What you return must be an exact copy of the lines in the listing below between the line holding "std::unique(_container.begin(), _container.end());" and the line holding "JavaStyleStream& unique(_BinaryPredicate predicate)", inclusive, and nothing more.

>>>

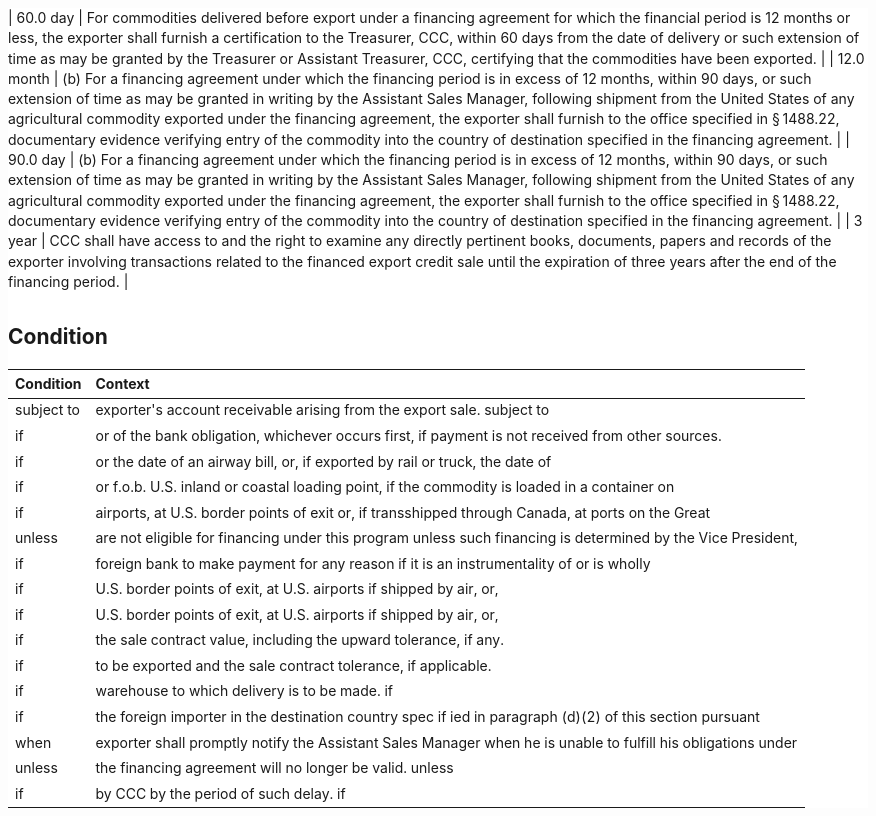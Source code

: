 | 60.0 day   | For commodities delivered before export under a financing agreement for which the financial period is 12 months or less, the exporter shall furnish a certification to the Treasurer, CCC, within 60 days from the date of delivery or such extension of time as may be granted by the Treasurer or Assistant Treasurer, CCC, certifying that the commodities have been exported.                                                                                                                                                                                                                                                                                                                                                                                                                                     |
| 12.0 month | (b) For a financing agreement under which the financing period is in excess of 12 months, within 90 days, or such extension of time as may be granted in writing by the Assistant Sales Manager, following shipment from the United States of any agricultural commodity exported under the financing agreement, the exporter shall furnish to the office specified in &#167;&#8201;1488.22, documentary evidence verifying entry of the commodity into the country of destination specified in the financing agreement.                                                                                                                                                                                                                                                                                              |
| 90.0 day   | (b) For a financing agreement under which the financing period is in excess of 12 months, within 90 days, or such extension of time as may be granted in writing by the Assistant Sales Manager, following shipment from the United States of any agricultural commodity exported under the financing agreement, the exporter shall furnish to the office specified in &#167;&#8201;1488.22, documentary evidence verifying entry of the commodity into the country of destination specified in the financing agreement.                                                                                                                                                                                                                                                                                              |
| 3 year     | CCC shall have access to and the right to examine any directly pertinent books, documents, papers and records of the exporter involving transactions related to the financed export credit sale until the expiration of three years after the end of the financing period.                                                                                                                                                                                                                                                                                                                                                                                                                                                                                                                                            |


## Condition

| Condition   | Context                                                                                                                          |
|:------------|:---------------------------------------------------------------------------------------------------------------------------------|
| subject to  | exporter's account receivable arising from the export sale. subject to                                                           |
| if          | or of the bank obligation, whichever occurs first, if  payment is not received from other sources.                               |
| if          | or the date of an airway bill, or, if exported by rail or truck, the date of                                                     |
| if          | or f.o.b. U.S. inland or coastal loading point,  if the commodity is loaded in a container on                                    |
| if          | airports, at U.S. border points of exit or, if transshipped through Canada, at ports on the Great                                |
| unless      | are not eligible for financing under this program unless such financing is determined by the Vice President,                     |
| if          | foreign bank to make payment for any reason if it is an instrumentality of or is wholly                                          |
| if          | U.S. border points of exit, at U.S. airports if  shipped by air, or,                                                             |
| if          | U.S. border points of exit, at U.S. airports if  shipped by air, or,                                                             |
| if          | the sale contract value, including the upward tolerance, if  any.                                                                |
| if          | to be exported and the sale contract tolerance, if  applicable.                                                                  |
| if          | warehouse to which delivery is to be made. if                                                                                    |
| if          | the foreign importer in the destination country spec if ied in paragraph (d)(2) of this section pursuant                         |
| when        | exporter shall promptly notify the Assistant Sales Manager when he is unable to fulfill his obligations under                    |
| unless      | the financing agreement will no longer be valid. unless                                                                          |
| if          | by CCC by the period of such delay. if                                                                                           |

<<<
>>>

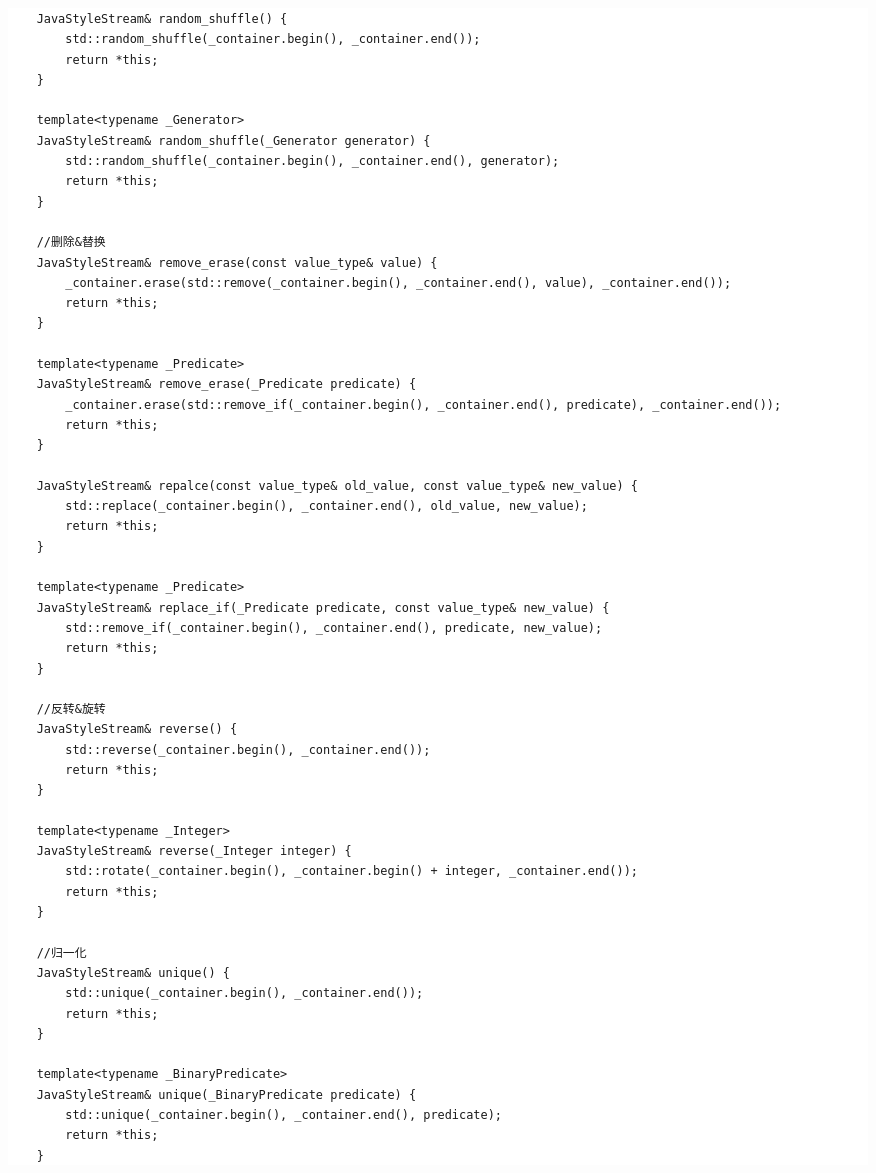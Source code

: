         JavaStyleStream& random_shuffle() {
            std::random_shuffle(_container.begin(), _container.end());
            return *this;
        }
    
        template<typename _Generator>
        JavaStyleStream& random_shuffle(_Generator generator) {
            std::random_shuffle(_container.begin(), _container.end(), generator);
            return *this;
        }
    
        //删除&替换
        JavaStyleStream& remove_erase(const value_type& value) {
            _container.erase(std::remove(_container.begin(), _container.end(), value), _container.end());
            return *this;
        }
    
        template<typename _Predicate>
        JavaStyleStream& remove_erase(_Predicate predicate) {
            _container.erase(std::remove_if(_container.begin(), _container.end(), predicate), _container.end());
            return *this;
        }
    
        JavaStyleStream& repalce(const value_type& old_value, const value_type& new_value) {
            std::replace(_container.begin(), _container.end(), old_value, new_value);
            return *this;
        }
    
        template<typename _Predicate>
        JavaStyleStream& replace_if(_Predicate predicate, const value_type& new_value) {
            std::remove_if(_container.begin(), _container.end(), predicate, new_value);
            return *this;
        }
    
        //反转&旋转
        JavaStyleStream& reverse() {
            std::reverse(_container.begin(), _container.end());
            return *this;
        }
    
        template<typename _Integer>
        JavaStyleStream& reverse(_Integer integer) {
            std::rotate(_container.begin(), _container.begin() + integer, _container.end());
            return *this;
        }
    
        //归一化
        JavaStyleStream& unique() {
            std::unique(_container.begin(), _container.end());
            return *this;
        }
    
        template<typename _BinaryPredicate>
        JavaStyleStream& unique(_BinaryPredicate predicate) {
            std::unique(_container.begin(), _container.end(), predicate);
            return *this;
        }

<<<
>>>

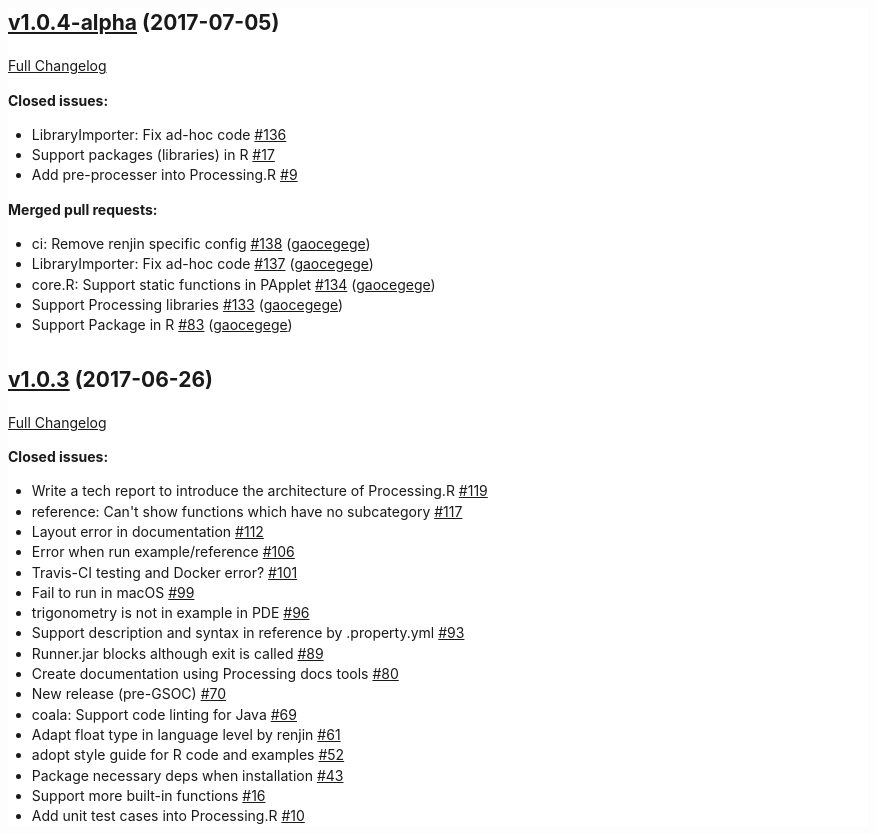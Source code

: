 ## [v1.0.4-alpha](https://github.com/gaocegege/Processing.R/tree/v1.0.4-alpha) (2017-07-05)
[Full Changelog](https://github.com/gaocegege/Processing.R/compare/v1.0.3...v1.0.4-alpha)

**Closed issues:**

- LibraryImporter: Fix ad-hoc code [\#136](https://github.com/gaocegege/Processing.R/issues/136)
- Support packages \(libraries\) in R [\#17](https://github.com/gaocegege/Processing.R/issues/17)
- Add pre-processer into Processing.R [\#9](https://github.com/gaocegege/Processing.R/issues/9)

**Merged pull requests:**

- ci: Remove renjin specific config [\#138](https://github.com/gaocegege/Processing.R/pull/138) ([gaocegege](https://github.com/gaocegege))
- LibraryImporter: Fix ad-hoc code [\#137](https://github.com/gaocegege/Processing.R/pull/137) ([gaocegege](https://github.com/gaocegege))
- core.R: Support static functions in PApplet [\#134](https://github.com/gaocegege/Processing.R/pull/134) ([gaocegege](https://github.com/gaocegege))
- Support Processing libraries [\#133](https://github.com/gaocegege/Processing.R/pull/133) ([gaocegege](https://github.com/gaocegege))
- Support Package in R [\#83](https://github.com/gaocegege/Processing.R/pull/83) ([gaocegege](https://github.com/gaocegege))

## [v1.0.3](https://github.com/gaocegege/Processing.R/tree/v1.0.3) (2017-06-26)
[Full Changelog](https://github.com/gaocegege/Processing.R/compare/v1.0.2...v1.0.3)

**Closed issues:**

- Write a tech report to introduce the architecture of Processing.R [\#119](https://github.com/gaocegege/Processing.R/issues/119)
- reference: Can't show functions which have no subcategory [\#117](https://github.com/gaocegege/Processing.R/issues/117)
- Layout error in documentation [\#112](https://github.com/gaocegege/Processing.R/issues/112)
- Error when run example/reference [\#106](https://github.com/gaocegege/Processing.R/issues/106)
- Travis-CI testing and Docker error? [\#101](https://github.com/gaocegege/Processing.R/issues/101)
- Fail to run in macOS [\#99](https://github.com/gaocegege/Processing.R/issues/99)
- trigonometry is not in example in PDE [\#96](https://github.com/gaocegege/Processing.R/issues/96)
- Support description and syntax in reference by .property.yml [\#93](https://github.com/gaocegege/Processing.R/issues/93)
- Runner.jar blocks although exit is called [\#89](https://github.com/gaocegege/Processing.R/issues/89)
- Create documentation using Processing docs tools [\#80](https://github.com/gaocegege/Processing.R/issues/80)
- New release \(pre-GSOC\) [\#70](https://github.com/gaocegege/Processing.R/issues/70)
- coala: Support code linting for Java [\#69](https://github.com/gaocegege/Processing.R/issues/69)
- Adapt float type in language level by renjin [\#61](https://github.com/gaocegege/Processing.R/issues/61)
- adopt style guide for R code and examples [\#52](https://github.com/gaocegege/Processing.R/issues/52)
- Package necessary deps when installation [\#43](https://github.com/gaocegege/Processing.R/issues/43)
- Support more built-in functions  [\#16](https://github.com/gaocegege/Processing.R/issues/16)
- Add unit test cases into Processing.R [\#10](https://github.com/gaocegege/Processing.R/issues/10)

<<<

● **RESPONSE BELOW**:
            std::unique(_container.begin(), _container.end());
            return *this;
        }
    
        template<typename _BinaryPredicate>
        JavaStyleStream& unique(_BinaryPredicate predicate) {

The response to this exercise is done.